After the event, the owners of the dead horse were very clear about who was to blame:
Jimmy Fyffe, who owned the Sandy Thomson-trained Hill Sixteen, said the actions of animal rights activists which resulted in the race starting 14 minutes late “didn’t help” the horses ahead of the race.
Hill Sixteen died when he was fatally injured when coming down at the first fence in the £1million race for which he was an 80-1 outsider. An hour after the race Fyffe, who is also a director of Dundee United football club, was in the Aintree winners enclosure when another horse he owned, Florida Dreams, won the last race of the meeting, a Grade 2 bumper.
Asked if the animal rights protestors actions had affected the horses, Fyffe said: “Possibly. It didn’t help with all the protestors and the horses walking about for a lengthy time and then going back to the stables and then coming back here. It wasn’t good for the horses whatsoever. It’s happened and it’s not a good thing.”
To be fair to the protestors who delayed the start of the race, this explanation doesn’t really stand up. First, it does not explain the two other equine fatalities this week, or the dozen or so horses who left Aintree with life-threatening injuries.
Second, since there’s always room for some nuance, it must be said that the Grand National itself is an almost uniquely cruel and dangerous race: Forty fences, all of them very high, over the course of four full miles. In warm weather. The sight of surviving horses being doused with buckets of iced water at the finish line to stop them collapsing from heat exhaustion is an admission that the race pushes animals – who cannot by definition consent – to the very brink of their ability to survive.
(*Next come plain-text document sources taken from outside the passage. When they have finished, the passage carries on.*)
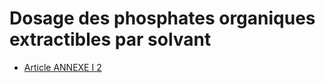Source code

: # Dosage des phosphates organiques extractibles par solvant

- [Article ANNEXE I 2](article-annexe-i-2.md)

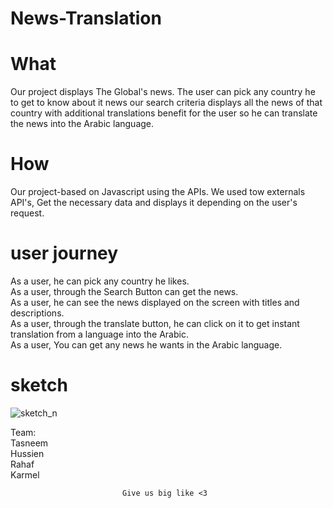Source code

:# News-Translation


# What 
Our project displays The Global's news. The user can pick any country he to get to know about it news our search criteria displays all the news of that country with additional translations benefit for the user so he can translate the news into the Arabic language.

# How 
Our project-based on Javascript using the APIs. We used tow externals API's, Get the necessary data and displays it depending on the user's request.

# user journey
As a user, he can pick any country he likes.<br>
As a user, through the Search Button can get the news.<br> 
As a user, he can see the news displayed on the screen with titles and descriptions.<br>
As a user, through the translate button, he can click on it to get instant translation from a language into the Arabic.<br>
As a user, You can get any news he wants in the Arabic language.<br>

# sketch
![sketch_n](https://user-images.githubusercontent.com/55299644/73736086-e72e2580-4748-11ea-8da1-107be8579c11.jpg)


Team:<br>
Tasneem<br>
Hussien<br>
Rahaf<br>
Karmel<br>

                             Give us big like <3

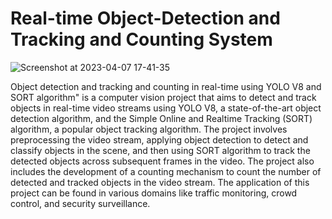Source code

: # Real-time Object-Detection and Tracking and Counting System

![Screenshot at 2023-04-07 17-41-35](https://user-images.githubusercontent.com/99510125/230646008-ca6337c0-b16d-453f-962f-224e59a21f5e.png)


Object detection and tracking and counting in real-time using YOLO V8 and SORT algorithm" is a computer vision project that aims to 
detect and track objects in real-time video streams using YOLO V8, a state-of-the-art object detection algorithm, and the Simple Online and Realtime
Tracking (SORT) algorithm, a popular object tracking algorithm. The project involves preprocessing the video stream, applying object detection to 
detect and classify objects in the scene, and then using SORT algorithm to track the detected objects across subsequent frames in the video. 
The project also includes the development of a counting mechanism to count the number of detected and tracked objects in the video stream.
The application of this project can be found in various domains like traffic monitoring, crowd control, and security surveillance.
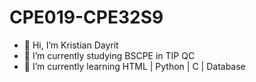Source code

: # CPE019-CPE32S9
- 👋 Hi, I’m Kristian Dayrit
- 👀 I’m currently studying BSCPE in TIP QC
- 🌱 I’m currently learning HTML | Python | C | Database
Third, jump racing – where the horses jump fences like this – is especially dangerous for the animals. A study by the University of Melbourne found that horses are 18.9 times more likely to suffer a fatal injury over fences than they are to suffer in a flat race. This is not surprising, and is somewhat intuitive, but the figures are still somewhat startling. The argument that jump racing is a tradition doesn’t particularly stand up: Dog fighting and fox hunting were traditions not that long ago, either.
Hill Sixteen this morning in his paddock before Grand National He was shot this afternoon following unrecoverable injuries on the race course. This cruel race should end #GrandNational pic.twitter.com/c3IzWpDrem
— dominic dyer (@domdyer70) April 15, 2023
In the long term, I think this is an argument that the animal rights activists who interrupted the race will win. And in the spirit of being honest, I think it an argument that they probably should win, though few enough of them seem open to the reality that winning the argument almost certainly means fewer horses, not more.
That those who promote and defend the sport know its weakness on this topic is abundantly clear: In the scene that opens this article, with the horses missing the first fence on their second circuit of the racecourse, both the cameramen and the commentators were assiduous about not mentioning the “obstacle” that prevented the horses taking the 21st of their forty jumps. Screens are erected to hide the worst and last moments of a horses’ life from spectators. Presenters do not mention it. Owners scramble, as in this case, to find some blame for the event that isn’t tied to the fact that the horse was put in a dangerous race.
And yet, all of this feels needlessly divisive. There are surely solutions to be found.
In the first instance, these horses have been born, bred, and trained to race. They may not consent to it, but as anyone who has ever observed horses by themselves in a field will know, horses love to run and race. Second, the protestors are absolutists whose methods leave much to be desired: Their interruption may not have been the cause of Hill Sixteen’s death, but they did, without any doubt, stress and upset the horses before a stressful race. Third, there are ways of preserving the spectacle by making it safer and less dangerous: Lower fences, a smaller field of competitors, and a shorter race, would go along way to making aintree less of a horse graveyard.
The Horse Racing industry also needs to come to terms with something: Just saying “it’s tradition” over and over won’t cut it. The foxhunters tried that. Nor should it rely on the idea that the public will ride to its rescue because the public enjoy betting and enjoy the spectacle: You can bet just as easily on a flat race, or a motor race, as on the Grand National.
Public concern about animal welfare is growing, which is a good thing. But that does mean that if racing promoters don’t make changes to ensure that there are fewer Hill Sixteens, and fewer scenes of steaming horses being doused in ice to keep them alive, then there’ll come a day when some Government decides there’s more votes in banning the Grand National than there are in defending it. It’s not a matter of if, but when.